The limitation of our study is the fact that DC twins are not genetically identical, as individual fetuses may have different potential to grow and develop IUGR. Paternal factors make them exhibit individual features similar to those siblings who are not twins. This may influence the pace of growth of the fetus and account for some of the variance in our experimental model. However, the lack of any discrepancy in the gene expression between AGA siblings born from AGA/AGA pregnancies suggests that the expression profile of the studied genes does not depend on the genotype of the fetuses but is associated with the unfavourable intrauterine condition. A second limitation is that the present study did not assess the level of proteins encoded by the analysed genes or perform any functional study.

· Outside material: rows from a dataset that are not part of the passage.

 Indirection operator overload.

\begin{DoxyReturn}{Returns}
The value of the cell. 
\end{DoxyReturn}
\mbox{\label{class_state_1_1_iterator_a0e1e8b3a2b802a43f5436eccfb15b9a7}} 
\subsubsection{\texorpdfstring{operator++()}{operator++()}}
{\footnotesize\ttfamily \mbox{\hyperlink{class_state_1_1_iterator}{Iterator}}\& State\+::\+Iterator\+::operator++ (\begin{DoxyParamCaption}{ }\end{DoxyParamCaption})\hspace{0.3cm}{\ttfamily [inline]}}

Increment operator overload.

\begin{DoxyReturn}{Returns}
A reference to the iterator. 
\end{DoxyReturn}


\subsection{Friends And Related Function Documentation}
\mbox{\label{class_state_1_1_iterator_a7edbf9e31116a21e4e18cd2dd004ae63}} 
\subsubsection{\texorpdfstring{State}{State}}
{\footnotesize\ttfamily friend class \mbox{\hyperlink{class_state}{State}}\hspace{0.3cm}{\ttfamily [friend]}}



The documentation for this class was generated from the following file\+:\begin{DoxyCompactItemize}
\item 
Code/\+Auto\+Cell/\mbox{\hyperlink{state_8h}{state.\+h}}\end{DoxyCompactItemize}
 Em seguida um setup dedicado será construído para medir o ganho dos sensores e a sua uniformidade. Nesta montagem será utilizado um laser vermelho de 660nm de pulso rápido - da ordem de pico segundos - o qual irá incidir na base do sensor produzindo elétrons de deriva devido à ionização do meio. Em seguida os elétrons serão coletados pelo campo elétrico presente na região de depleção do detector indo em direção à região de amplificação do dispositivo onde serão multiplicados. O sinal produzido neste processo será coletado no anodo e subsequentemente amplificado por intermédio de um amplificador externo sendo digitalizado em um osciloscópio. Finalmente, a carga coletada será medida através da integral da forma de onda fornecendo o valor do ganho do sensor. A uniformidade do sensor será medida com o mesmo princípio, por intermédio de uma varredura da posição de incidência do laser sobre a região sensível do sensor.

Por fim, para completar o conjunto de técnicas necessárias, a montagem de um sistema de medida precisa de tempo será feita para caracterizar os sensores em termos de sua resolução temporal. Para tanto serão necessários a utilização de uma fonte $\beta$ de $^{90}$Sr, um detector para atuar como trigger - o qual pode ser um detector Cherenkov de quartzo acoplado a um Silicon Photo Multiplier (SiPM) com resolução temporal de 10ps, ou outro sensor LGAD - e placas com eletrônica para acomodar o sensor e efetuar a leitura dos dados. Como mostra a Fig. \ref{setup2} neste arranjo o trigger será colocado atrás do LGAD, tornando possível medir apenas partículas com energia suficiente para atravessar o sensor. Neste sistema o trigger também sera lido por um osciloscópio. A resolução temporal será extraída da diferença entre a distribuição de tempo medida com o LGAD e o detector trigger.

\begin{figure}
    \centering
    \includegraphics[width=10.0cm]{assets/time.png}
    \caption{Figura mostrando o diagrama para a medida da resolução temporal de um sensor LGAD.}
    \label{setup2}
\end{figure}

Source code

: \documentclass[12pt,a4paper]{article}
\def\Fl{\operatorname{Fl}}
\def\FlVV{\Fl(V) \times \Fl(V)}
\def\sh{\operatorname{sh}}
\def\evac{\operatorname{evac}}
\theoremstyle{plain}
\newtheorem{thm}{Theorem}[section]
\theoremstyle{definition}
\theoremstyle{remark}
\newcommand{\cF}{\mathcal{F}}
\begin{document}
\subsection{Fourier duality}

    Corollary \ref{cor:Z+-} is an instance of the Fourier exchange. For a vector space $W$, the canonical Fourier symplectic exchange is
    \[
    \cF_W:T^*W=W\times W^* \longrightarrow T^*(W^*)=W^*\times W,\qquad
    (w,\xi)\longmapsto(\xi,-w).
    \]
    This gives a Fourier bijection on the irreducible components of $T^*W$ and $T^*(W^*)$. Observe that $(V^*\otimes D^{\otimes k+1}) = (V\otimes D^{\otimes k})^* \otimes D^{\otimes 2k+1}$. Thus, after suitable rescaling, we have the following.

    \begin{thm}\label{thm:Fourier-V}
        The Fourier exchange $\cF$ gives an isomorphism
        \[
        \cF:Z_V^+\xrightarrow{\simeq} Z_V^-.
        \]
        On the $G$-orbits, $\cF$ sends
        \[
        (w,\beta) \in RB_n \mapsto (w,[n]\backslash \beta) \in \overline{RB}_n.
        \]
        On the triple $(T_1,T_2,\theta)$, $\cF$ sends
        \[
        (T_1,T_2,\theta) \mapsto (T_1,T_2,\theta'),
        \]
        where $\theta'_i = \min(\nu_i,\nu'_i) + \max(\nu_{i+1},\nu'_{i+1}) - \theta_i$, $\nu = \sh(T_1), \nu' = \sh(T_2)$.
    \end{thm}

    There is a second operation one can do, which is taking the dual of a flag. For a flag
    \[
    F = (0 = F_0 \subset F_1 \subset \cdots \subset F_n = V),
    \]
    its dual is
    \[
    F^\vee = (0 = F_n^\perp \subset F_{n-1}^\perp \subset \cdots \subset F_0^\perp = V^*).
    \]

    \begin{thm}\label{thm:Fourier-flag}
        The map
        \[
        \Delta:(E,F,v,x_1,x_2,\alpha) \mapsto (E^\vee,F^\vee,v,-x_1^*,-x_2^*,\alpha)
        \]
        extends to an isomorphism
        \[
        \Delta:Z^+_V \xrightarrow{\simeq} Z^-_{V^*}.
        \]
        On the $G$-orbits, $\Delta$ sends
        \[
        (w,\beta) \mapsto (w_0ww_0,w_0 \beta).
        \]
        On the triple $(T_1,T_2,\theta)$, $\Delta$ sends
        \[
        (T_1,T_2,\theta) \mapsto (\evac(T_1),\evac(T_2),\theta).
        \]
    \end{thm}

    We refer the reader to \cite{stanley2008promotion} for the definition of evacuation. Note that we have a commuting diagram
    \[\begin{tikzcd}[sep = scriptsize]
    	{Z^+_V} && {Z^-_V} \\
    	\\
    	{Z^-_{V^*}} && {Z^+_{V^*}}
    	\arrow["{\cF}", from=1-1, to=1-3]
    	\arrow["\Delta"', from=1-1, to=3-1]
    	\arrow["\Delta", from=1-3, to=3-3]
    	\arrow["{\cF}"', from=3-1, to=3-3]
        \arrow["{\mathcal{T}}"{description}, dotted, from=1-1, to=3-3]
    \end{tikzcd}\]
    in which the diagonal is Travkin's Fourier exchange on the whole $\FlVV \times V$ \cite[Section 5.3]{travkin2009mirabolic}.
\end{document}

Therefore, our future research strategy will comprise conducting laboratory analyses on the protein level and performing functional studies to confirm our suggestion presented in this manuscript.

Conclusions: as both fetuses develop in the same maternal environment, a DC twin pregnancy is a good model to identify differences in gene expression between SGA (IUGR) and AGA co-twins. A difference in gene expression levels between SGA and AGA co-twins could be connected with the adaptation of fetuses to the local uterine environment.